PROBLEM DETAILS
Transcribe exactly the line that contains "Por lo tanto" and each line that comes after it in the material, the last line included, and nothing more.

>>>>>

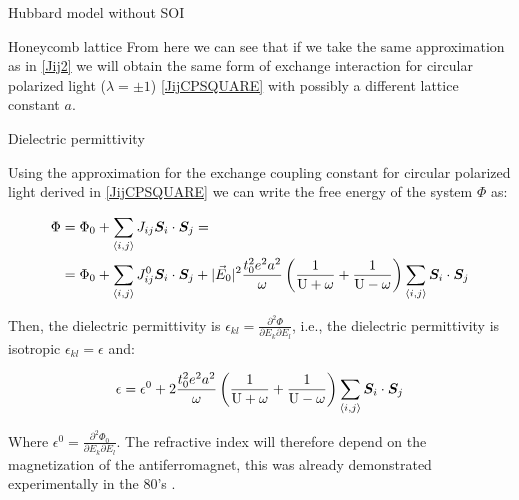 \begin{section}{Hubbard model without SOI}
\begin{subsection}{Honeycomb lattice}
From here we can see that if we take the same approximation as in \ref{Jij2} we will obtain the same form of exchange interaction for circular polarized light ($\lambda=\pm1$) \ref{JijCPSQUARE} with possibly a different lattice constant $a$. 

\end{subsection}

\begin{subsection}{Dielectric permittivity}

Using the approximation for the exchange coupling constant for circular polarized light derived in \ref{JijCPSQUARE} we can write the free energy of the system $\Phi$ as:

\begin{align}
\Phi &= \Phi_0 + \sum_{\langle i,j \rangle} J_{ij} \boldsymbol{S}_i \cdot \boldsymbol{S}_j = \nonumber \\
&= \Phi_0 + \sum_{\langle i,j \rangle} J_{ij}^0 \boldsymbol{S}_i \cdot \boldsymbol{S}_j + |\vec{E}_0|^2 \frac{t_0^2 e^2 a^2}{\omega}\left( \frac{1}{\text{U}+\omega} + \frac{1}{\text{U}-\omega} \right)\sum_{\langle i,j \rangle} \boldsymbol{S}_i \cdot \boldsymbol{S}_j
\end{align}

Then, the dielectric permittivity is $\epsilon_{kl} = \frac{\partial^2 \Phi}{\partial E_k \partial E_l}$, i.e., the dielectric permittivity is isotropic $\epsilon_{kl} = \epsilon$ and:

\begin{equation}
\epsilon = \epsilon^0 + 2\frac{t_0^2 e^2 a^2}{\omega}\left( \frac{1}{\text{U}+\omega} + \frac{1}{\text{U}-\omega} \right)\sum_{\langle i,j \rangle} \boldsymbol{S}_i \cdot \boldsymbol{S}_j
\end{equation}

Where $\epsilon^0 = \frac{\partial^2 \Phi_0}{\partial E_k \partial E_l}$. The refractive index will therefore depend on the magnetization of the antiferromagnet, this was already demonstrated experimentally in the 80's \cite{Demokritov1985}.
\end{subsection}

\end{section}
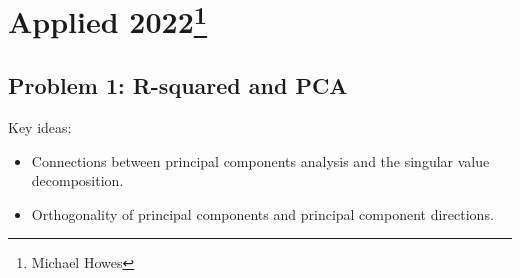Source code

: \section{Applied 2022\footnote{Michael Howes}}

\subsection*{Problem 1: R-squared and PCA}

Key ideas:
\begin{itemize}
    \item Connections between principal components analysis and the singular value decomposition.
    \item Orthogonality of principal components and principal component directions.
\end{itemize}

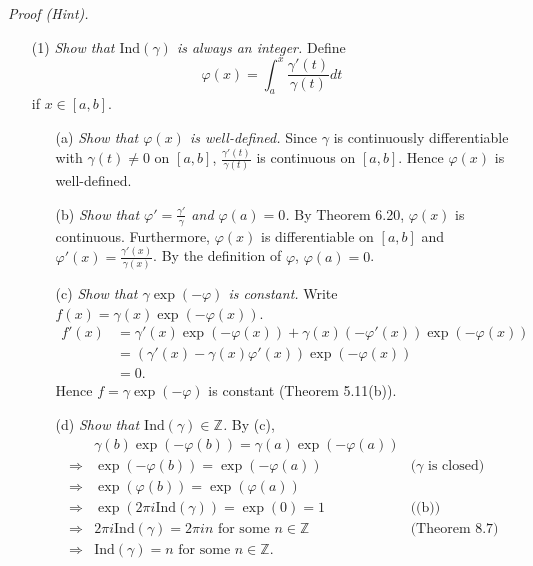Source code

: \documentclass{article}
\begin{document}
\emph{Proof (Hint).}
\begin{enumerate}
\item[(1)]
\emph{Show that $\mathrm{Ind}(\gamma)$ is always an integer.}
Define
\[
  \varphi(x) = \int_{a}^{x} \frac{\gamma'(t)}{\gamma(t)} dt
\]
if $x \in [a,b]$.
  \begin{enumerate}
  \item[(a)]
    \emph{Show that $\varphi(x)$ is well-defined.}
    Since $\gamma$ is continuously differentiable with $\gamma(t) \neq 0$ on $[a,b]$,
    $\frac{\gamma'(t)}{\gamma(t)}$ is continuous on $[a,b]$.
    Hence $\varphi(x)$ is well-defined.

  \item[(b)]
    \emph{Show that $\varphi' = \frac{\gamma'}{\gamma}$ and $\varphi(a) = 0$.}
    By Theorem 6.20,
    $\varphi(x)$ is continuous.
    Furthermore, $\varphi(x)$ is differentiable on $[a,b]$ and
    $\varphi'(x) = \frac{\gamma'(x)}{\gamma(x)}$.
    By the definition of $\varphi$, $\varphi(a) = 0$.

  \item[(c)]
    \emph{Show that $\gamma \exp(-\varphi)$ is constant.}
    Write $f(x) = \gamma(x) \exp(-\varphi(x))$.
    \begin{align*}
      f'(x)
      &= \gamma'(x) \exp(-\varphi(x)) + \gamma(x)(-\varphi'(x)) \exp(-\varphi(x)) \\
      &= (\gamma'(x) - \gamma(x)\varphi'(x)) \exp(-\varphi(x)) \\
      &= 0.
    \end{align*}
    Hence $f = \gamma \exp(-\varphi)$ is constant (Theorem 5.11(b)).

  \item[(d)]
    \emph{Show that $\mathrm{Ind}(\gamma) \in \mathbb{Z}$.}
    By (c),
    \begin{align*}
      &\gamma(b) \exp(-\varphi(b)) = \gamma(a) \exp(-\varphi(a)) \\
      \Longrightarrow&
      \exp(-\varphi(b)) = \exp(-\varphi(a))
        &\text{($\gamma$ is closed)} \\
      \Longrightarrow&
      \exp(\varphi(b)) = \exp(\varphi(a)) \\
      \Longrightarrow&
      \exp(2\pi i \mathrm{Ind}(\gamma)) = \exp(0) = 1
        &\text{((b))} \\
      \Longrightarrow&
      2\pi i \mathrm{Ind}(\gamma) = 2\pi i n \text{ for some } n \in \mathbb{Z}
        &\text{(Theorem 8.7)} \\
      \Longrightarrow&
      \mathrm{Ind}(\gamma) = n \text{ for some } n \in \mathbb{Z}.
    \end{align*}
  \end{enumerate}


\end{enumerate}
\end{document}
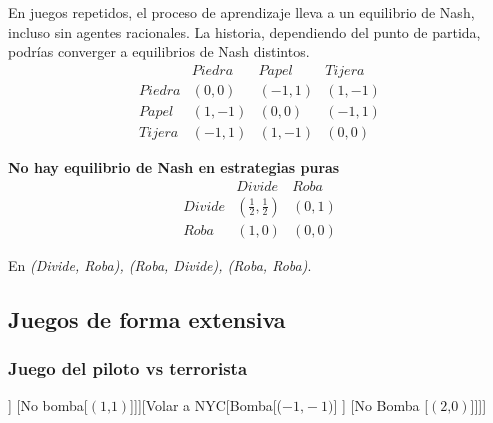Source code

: \documentclass[letterpaper,12pt,twocolumn]{report}
\begin{document}
En juegos repetidos, el proceso de aprendizaje lleva a un equilibrio de Nash, incluso sin agentes racionales. La historia, dependiendo del punto de partida, podrías converger a equilibrios de Nash distintos.
$$
\begin{matrix}
  &	Piedra & Papel & Tijera \\
  Piedra & (0,0) & (-1,1) & (1,-1) \\
  Papel & (1,-1) & (0,0) & (-1,1) \\
  Tijera & (-1,1) & (1,-1) & (0,0)
\end{matrix}
$$

\textbf{No hay equilibrio de Nash en estrategias puras}
$$
\begin{matrix}
	&	Divide & Roba \\
	Divide & (\frac{1}{2},\frac{1}{2}) & (0,1) \\
	Roba & (1,0) & (0,0)
\end{matrix}
$$

En \textit{(Divide, Roba), (Roba, Divide), (Roba, Roba)}.

\subsection*{Juegos de forma extensiva}
\subsubsection*{Juego del piloto vs terrorista}


\begin{forest}
	[El piloto mueve [Volar a cuba [Bomba [$(?\text{,}-1)$] ] [No bomba[$(1\text{,}1)$]]][Volar a NYC[Bomba[($-1\text{,}-1)$] ] [No Bomba [$(2\text{,}0)$]]]]
\end{forest}
\end{document}
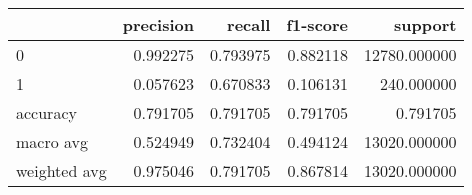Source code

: \begin{tabular}{lrrrr}
\toprule
{} &  precision &    recall &  f1-score &       support \\
\midrule
0            &   0.992275 &  0.793975 &  0.882118 &  12780.000000 \\
1            &   0.057623 &  0.670833 &  0.106131 &    240.000000 \\
accuracy     &   0.791705 &  0.791705 &  0.791705 &      0.791705 \\
macro avg    &   0.524949 &  0.732404 &  0.494124 &  13020.000000 \\
weighted avg &   0.975046 &  0.791705 &  0.867814 &  13020.000000 \\
\bottomrule
\end{tabular}
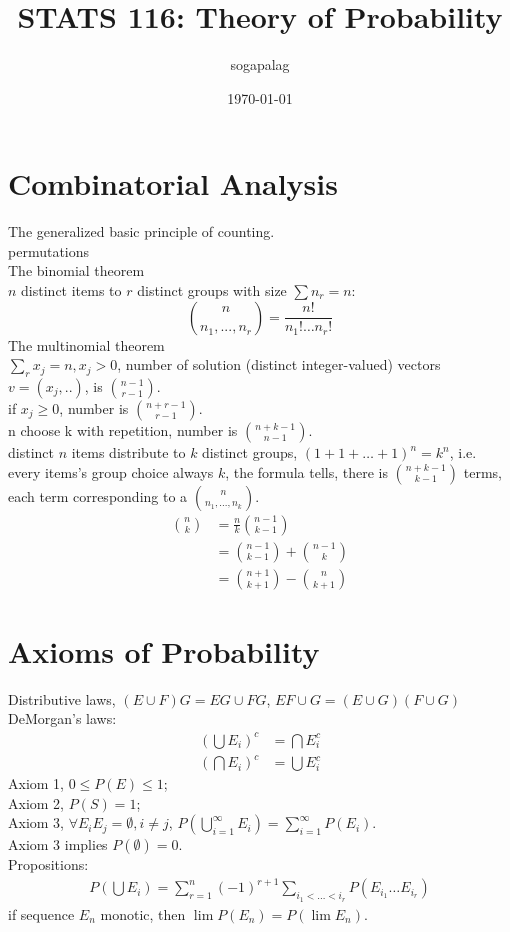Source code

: \documentclass[paper=a4, fontsize=11pt]{scrartcl} %
\title{STATS 116: Theory of Probability}
\author{sogapalag}
\date{\normalsize\today}
\numberwithin{equation}{section} %
\numberwithin{figure}{section} %
\numberwithin{table}{section} %
\begin{document}
\maketitle

\section{Combinatorial Analysis}
The generalized basic principle of counting.\\
permutations\\
The binomial theorem\\
$n$ distinct items to $r$ distinct groups with size $\sum n_r = n$:
\begin{equation}
	{n \choose {n_1,...,n_r}} = \frac{n!}{n_1!\dots n_r!}
\end{equation}
The multinomial theorem\\
$\sum_r x_j = n, x_j>0$, number of solution (distinct integer-valued) vectors $v=(x_j,..)$, is ${n-1 \choose r-1}$.\\
if $x_j\geq 0$, number is ${n+r-1 \choose r-1}$.\\
n choose k with repetition, number is ${n+k-1 \choose n-1}$.\\
distinct $n$ items distribute to $k$ distinct groups, $(1+1+\dots+1)^n=k^n$, i.e. every items's group choice always $k$, the formula tells, there is ${n+k-1 \choose k-1}$ terms, each term corresponding to a ${n \choose {n_1,...,n_k}}$.\\
\begin{align}
	{n\choose k } &= \frac{n}{k} {n-1\choose k-1}\\
	&= {n-1 \choose k-1} + {n-1 \choose k} \\
	&= {n+1 \choose k+1} - {n\choose k+1}
\end{align}

\section{Axioms of Probability}
Distributive laws, $(E\cup F) G = EG\cup FG$, $EF\cup G = (E\cup G)(F\cup G)$\\
DeMorgan's laws:
\begin{align}
	\left( \bigcup E_i \right)^c &= \bigcap E_i^c \\
	\left( \bigcap E_i \right)^c &= \bigcup E_i^c
\end{align}
Axiom 1, $0\leq P(E) \leq 1$;\\
Axiom 2, $P(S)=1$;\\
Axiom 3, $\forall E_iE_j = \emptyset,i\neq j$, $P(\bigcup_{i=1}^\infty E_i) = \sum_{i=1}^\infty P(E_i)$.\\
Axiom 3 implies $P(\emptyset) =0$.\\
Propositions:
\begin{align}
P(\bigcup E_i) = \sum_{r=1}^n (-1)^{r+1} \sum_{i_1<\dots<i_r} P(E_{i_1}\dots E_{i_r}) 
\end{align}
if sequence $E_n$ monotic, then $\lim P(E_n) = P(\lim E_n)$.\\
\end{document}
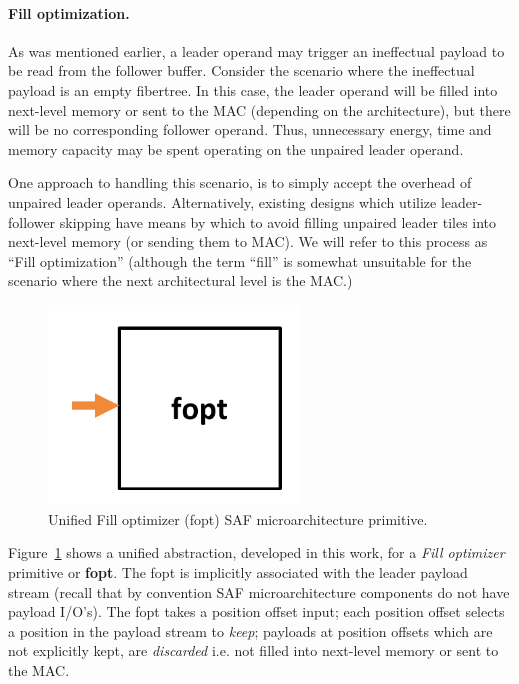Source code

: \paragraph{Fill optimization.} As was mentioned earlier, a leader operand may trigger an ineffectual payload to be read from the follower buffer. Consider the scenario where the ineffectual payload is an empty fibertree. In this case, the leader operand will be filled into next-level memory or sent to the MAC (depending on the architecture), but there will be no corresponding follower operand. Thus, unnecessary energy, time and memory capacity may be spent operating on the unpaired leader operand.

One approach to handling this scenario, is to simply accept the overhead of unpaired leader operands. Alternatively, existing designs which utilize leader-follower skipping\cite{eyerissv2}\cite{gamma} have means by which to avoid filling unpaired leader tiles into next-level memory (or sending them to MAC). We will refer to this process as ``Fill optimization'' (although the term ``fill'' is somewhat unsuitable for the scenario where the next architectural level is the MAC.)

\begin{figure}[ht]
    \centering
    \includegraphics[width=0.6\textwidth]{figures/uniform_fopt.pdf}
    \caption{Unified Fill optimizer (fopt) SAF microarchitecture primitive.}
    \label{fig:uniform_fopt}
\end{figure}

Figure~\ref{fig:uniform_fopt} shows a unified abstraction, developed in this work, for a \textit{Fill optimizer} primitive or \textbf{fopt}. The fopt is implicitly associated with the leader payload stream (recall that by convention SAF microarchitecture components do not have payload I/O's). The fopt takes a position offset input; each position offset selects a position in the payload stream to \textit{keep}; payloads at position offsets which are not explicitly kept, are \textit{discarded} i.e. not filled into next-level memory or sent to the MAC.

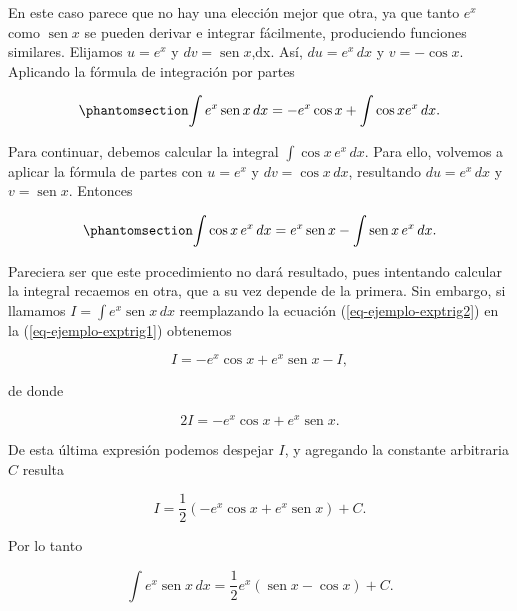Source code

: \documentclass[
  letterpaper,
]{book}
\theoremstyle{plain}
\theoremstyle{remark}
\begin{document}
\begin{tcolorbox}[enhanced jigsaw, opacityback=0, left=2mm, opacitybacktitle=0.6, toprule=.15mm, bottomrule=.15mm, colbacktitle=quarto-callout-tip-color!10!white, titlerule=0mm, bottomtitle=1mm, title=\textcolor{quarto-callout-tip-color}{\faLightbulb}\hspace{0.5em}{Solución}, toptitle=1mm, colframe=quarto-callout-tip-color-frame, colback=white, breakable, rightrule=.15mm, arc=.35mm, leftrule=.75mm, coltitle=black]

En este caso parece que no hay una elección mejor que otra, ya que tanto
\(e^x\) como \(\operatorname{sen} x\) se pueden derivar e integrar
fácilmente, produciendo funciones similares. Elijamos \(u=e^x\) y
\(dv=\operatorname{sen} x\),dx. Así, \(du=e^x\,dx\) y \(v=-\cos x\).
Aplicando la fórmula de integración por partes

\begin{equation}\phantomsection\label{eq-ejemplo-exptrig1}{
\int e^x\operatorname{sen} x\,dx=-e^x\cos x+\int \cos x e^x\,dx.
}\end{equation}

Para continuar, debemos calcular la integral \(\int \cos x\, e^x\,dx\).
Para ello, volvemos a aplicar la fórmula de partes con \(u=e^x\) y
\(dv=\cos x\,dx\), resultando \(du=e^x\,dx\) y
\(v=\operatorname{sen} x\). Entonces

\begin{equation}\phantomsection\label{eq-ejemplo-exptrig2}{
\int \cos x\, e^x\,dx=e^x\operatorname{sen} x-\int \operatorname{sen} x\,e^x\,dx.
}\end{equation}

Pareciera ser que este procedimiento no dará resultado, pues intentando
calcular la integral recaemos en otra, que a su vez depende de la
primera. Sin embargo, si llamamos \(I=\int e^x\operatorname{sen} x\,dx\)
reemplazando la ecuación (\ref{eq-ejemplo-exptrig2}) en la
(\ref{eq-ejemplo-exptrig1}) obtenemos

\[
I=-e^x\cos x+e^x \operatorname{sen} x-I,
\]

de donde

\[
2I=-e^x\cos x+e^x \operatorname{sen} x.
\]

De esta última expresión podemos despejar \(I\), y agregando la
constante arbitraria \(C\) resulta

\[
I=\frac{1}{2}\left(-e^x\cos x+e^x \operatorname{sen} x\right)+C.
\]

Por lo tanto

\[
\int e^x\operatorname{sen} x\,dx=\frac{1}{2}e^x\left(\operatorname{sen} x-\cos x\right)+C.
\]

\end{tcolorbox}
\end{document}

<<<<<

SOLUTION TO THIS EXERCISE
Por lo tanto

\[
\int e^x\operatorname{sen} x\,dx=\frac{1}{2}e^x\left(\operatorname{sen} x-\cos x\right)+C.
\]

\end{tcolorbox}
\end{document}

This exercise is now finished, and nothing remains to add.